I need to check that all vector elements are non-zero. So far I found following solution. Is there a better way to do this? I am using gcc 4.8.2 on Linux/x86_64, instructions up to SSE4.2.
typedef char ChrVect __attribute__((vector_size(16), aligned(16)));
inline bool testNonzero(ChrVect vect)
{
const ChrVect vzero = {0,0,0,0,0,0,0,0,0,0,0,0,0,0,0,0};
return (0 == (__int128_t)(vzero == vect));
}
Update: code above is compiled to following assembler code (when compiled as non-inline function):
movdqa %xmm0, -24(%rsp)
pxor %xmm0, %xmm0
pcmpeqb -24(%rsp), %xmm0
movdqa %xmm0, -24(%rsp)
movq -24(%rsp), %rax
orq -16(%rsp), %rax
sete %al
ret
With straight SSE intrinsics you might do it like this:
inline bool testNonzero(__m128i v)
{
__m128i vcmp = _mm_cmpeq_epi8(v, _mm_setzero_si128());
#if __SSE4_1__ // for SSE 4.1 and later use PTEST
return _mm_testz_si128(vcmp, vcmp);
#else // for older SSE use PMOVMSKB
uint32_t mask = _mm_movemask_epi8(vcmp);
return (mask == 0);
#endif
}
I suggest looking at what your compiler currently generates for your existing code and then compare it with this version using intrinsics and see if there is any significant difference.
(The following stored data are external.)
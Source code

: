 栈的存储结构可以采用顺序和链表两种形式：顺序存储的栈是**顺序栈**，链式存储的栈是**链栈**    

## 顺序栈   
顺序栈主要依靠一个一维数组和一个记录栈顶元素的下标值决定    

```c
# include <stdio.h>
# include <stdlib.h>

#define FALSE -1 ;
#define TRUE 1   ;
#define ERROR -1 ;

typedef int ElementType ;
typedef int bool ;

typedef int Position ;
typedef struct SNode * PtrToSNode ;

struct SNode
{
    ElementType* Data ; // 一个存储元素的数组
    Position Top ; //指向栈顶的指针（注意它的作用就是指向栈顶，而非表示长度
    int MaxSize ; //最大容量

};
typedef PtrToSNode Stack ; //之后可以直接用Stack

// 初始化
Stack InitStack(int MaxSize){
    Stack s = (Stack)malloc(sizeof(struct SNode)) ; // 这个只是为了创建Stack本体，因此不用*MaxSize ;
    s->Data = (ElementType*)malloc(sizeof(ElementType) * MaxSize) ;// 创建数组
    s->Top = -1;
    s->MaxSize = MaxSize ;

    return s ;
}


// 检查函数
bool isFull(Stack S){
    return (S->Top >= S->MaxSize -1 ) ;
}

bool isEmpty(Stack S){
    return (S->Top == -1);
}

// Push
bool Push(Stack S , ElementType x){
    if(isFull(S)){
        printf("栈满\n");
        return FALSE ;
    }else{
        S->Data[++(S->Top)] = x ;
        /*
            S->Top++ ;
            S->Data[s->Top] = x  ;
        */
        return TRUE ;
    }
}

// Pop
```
With SSE3 (clang -O3 -msse3
) I get the following for the above function:
pxor %xmm1, %xmm1
pcmpeqb %xmm1, %xmm0
pmovmskb %xmm0, %ecx
testl %ecx, %ecx
The SSE4 version (clang -O3 -msse4.1
) produces:
pxor %xmm1, %xmm1
pcmpeqb %xmm1, %xmm0
ptest %xmm0, %xmm0
Note that the zeroing of xmm1
will typically be hoisted out of any loop containing this function, so the above sequences should be reduced by one instruction when used inside a loop.